-- RECORDS follows --

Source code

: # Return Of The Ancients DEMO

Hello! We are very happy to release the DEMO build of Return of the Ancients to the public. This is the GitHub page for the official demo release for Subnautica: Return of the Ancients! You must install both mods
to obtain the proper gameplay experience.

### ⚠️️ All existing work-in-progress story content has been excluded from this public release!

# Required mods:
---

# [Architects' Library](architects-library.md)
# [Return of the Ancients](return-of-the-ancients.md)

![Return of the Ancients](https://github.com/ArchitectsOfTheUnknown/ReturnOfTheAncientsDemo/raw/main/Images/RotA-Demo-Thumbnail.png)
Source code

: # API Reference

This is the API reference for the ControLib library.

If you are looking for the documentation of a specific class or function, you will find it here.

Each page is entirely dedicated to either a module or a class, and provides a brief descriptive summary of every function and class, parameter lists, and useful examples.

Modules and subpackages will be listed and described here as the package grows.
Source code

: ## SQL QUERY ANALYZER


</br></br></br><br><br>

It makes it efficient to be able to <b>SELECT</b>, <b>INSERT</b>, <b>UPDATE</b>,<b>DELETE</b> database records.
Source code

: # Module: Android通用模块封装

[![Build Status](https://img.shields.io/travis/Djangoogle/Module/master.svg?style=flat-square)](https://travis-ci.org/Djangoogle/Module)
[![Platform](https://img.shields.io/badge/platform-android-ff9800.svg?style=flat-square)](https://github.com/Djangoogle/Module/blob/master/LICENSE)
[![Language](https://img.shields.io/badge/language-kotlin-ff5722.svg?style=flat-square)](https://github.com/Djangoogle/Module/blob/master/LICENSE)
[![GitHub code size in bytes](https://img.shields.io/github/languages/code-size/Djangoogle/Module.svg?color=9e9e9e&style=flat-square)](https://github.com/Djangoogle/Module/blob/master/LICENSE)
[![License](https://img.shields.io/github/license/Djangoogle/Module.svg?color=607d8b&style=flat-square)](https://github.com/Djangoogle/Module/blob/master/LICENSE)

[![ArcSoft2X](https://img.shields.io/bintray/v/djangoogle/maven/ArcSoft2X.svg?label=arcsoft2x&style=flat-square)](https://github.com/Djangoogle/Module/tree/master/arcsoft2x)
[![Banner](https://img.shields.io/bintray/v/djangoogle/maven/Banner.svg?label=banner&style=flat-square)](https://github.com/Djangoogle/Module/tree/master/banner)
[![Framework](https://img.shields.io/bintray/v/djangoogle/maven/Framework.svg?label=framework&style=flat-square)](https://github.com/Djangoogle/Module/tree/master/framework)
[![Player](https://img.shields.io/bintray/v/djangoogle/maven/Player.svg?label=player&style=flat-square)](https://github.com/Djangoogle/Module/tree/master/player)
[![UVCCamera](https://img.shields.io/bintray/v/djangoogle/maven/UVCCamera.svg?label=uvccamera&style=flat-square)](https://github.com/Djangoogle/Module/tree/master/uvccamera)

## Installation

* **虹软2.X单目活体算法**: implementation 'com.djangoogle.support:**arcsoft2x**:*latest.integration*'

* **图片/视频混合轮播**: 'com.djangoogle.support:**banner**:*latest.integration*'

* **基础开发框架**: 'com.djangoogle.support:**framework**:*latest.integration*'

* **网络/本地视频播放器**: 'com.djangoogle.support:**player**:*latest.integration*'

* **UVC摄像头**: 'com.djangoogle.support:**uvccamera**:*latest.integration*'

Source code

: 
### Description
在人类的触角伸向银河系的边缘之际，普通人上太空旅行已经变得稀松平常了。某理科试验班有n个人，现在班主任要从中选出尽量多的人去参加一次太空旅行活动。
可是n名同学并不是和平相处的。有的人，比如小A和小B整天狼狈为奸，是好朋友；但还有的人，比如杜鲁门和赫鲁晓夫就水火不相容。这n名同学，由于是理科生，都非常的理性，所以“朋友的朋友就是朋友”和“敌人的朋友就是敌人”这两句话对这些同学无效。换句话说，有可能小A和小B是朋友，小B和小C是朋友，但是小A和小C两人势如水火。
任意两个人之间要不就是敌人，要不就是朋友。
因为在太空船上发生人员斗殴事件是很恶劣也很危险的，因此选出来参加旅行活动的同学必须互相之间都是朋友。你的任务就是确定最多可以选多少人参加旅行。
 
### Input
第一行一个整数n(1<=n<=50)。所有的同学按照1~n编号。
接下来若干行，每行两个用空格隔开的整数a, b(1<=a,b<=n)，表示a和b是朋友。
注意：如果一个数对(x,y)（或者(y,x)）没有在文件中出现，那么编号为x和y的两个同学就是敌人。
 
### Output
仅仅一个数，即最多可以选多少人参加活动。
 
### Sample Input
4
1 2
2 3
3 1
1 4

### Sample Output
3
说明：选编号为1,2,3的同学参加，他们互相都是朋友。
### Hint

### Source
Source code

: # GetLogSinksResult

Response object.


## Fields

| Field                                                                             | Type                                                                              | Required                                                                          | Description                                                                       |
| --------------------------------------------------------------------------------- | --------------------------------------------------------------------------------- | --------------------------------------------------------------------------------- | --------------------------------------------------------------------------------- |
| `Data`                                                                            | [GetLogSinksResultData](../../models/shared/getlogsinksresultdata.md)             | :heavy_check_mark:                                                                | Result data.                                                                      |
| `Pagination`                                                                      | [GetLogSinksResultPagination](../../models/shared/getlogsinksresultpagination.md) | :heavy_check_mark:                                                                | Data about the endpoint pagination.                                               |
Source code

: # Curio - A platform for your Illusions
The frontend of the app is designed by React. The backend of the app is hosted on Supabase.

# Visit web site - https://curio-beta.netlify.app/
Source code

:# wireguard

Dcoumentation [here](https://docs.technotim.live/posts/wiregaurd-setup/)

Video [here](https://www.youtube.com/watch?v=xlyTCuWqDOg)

-- RECORDS concluded --
-- RECORDS follows --

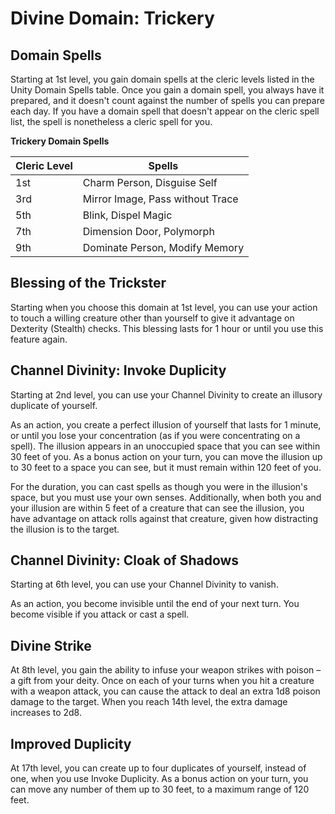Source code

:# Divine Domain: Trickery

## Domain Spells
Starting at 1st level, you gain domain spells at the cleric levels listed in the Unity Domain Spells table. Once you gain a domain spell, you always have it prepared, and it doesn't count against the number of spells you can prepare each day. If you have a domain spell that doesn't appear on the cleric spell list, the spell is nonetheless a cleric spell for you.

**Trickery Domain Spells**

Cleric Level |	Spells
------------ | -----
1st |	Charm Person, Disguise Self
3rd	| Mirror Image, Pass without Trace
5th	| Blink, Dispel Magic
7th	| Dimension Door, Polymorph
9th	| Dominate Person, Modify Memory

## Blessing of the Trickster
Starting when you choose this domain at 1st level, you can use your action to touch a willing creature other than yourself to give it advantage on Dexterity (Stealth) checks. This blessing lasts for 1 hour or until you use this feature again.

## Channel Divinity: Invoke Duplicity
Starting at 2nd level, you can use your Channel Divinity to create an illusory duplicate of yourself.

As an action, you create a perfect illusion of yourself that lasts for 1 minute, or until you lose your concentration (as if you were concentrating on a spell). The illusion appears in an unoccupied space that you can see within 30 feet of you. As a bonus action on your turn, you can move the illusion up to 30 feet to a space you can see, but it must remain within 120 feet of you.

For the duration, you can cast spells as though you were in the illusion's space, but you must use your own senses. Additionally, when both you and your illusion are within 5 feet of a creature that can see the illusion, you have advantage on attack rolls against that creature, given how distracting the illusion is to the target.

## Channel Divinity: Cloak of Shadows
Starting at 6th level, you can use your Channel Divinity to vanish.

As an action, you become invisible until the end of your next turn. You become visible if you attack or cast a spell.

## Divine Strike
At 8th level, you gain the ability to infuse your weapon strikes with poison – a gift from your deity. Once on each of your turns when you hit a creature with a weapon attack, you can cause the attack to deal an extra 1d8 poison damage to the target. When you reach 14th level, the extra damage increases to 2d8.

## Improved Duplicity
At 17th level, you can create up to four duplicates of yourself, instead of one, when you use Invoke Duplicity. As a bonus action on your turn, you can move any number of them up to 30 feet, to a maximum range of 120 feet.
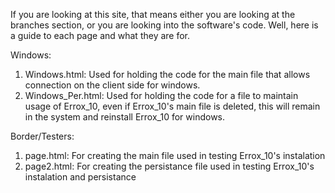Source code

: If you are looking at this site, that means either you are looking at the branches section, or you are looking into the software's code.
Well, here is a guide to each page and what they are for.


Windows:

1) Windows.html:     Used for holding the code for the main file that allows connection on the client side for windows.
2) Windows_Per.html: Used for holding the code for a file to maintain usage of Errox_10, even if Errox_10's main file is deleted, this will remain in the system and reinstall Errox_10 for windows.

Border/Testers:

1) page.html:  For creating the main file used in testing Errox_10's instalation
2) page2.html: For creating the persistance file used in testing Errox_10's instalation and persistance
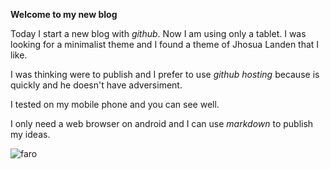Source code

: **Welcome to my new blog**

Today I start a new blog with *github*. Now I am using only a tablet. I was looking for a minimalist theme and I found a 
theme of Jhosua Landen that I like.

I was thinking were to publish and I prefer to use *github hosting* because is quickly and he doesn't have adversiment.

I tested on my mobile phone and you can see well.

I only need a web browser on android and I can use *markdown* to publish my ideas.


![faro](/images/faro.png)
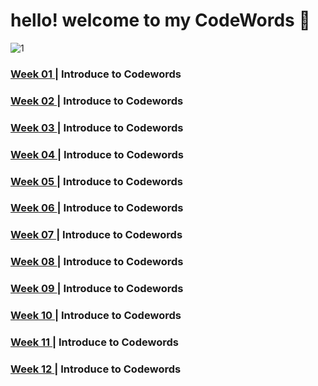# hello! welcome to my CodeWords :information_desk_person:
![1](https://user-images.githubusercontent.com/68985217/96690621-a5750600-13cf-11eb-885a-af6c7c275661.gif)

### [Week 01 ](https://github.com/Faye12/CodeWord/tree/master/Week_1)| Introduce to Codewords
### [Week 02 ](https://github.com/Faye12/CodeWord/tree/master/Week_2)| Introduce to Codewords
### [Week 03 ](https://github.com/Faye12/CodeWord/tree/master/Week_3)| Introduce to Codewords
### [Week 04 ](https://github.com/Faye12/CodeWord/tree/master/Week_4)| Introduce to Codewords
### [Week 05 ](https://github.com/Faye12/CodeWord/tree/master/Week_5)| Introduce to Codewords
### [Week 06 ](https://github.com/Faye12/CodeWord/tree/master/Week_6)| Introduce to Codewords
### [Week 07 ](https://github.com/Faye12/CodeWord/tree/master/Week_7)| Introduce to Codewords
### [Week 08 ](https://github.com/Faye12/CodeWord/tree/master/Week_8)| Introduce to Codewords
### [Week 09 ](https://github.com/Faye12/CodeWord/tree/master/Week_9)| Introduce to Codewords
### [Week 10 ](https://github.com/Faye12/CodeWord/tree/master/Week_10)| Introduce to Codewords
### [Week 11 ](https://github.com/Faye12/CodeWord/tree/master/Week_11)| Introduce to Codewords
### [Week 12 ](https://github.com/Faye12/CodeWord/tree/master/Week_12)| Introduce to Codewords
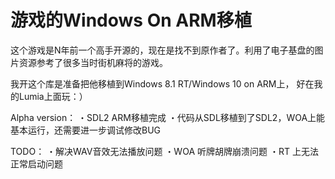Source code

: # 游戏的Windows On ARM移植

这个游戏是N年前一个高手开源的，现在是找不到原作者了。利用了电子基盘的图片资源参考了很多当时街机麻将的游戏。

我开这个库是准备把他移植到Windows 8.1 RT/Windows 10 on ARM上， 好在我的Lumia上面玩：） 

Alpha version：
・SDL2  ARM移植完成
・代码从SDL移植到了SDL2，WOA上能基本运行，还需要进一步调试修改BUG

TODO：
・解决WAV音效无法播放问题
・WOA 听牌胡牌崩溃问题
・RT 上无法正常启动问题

-- RECORDS concluded --
-- RECORDS follows --

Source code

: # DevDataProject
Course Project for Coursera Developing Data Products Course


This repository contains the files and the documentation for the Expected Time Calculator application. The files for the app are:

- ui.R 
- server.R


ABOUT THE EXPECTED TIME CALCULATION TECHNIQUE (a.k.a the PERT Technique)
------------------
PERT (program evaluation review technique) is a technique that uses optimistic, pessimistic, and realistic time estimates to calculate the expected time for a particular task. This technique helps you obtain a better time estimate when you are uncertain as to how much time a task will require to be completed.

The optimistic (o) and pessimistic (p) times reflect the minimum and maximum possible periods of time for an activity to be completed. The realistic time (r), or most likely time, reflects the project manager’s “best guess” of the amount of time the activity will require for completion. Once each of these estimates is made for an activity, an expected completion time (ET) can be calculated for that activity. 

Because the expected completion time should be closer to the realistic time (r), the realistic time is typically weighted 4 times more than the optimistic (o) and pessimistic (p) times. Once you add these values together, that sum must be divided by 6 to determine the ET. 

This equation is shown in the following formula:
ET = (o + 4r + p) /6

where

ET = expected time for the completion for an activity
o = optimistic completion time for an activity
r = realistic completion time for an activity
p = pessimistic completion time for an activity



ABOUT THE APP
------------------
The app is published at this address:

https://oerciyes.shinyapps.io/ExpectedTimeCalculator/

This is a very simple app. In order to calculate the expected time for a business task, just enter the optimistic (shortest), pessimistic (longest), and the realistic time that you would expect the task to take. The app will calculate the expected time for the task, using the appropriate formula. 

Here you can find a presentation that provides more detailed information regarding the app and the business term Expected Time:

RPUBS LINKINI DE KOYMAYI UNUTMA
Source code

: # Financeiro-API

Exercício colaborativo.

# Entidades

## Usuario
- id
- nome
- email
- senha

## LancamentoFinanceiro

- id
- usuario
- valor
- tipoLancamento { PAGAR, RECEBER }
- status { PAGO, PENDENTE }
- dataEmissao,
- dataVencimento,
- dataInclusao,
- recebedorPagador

-- RECORDS concluded --

PROBLEM REQUIREMENTS
Find the word "site" in the entries and show each line where it is found.

ANSWER FOR THIS EXERCISE
# Visit web site - https://curio-beta.netlify.app/
: If you are looking at this site, that means either you are looking at the branches section, or you are looking into the software's code.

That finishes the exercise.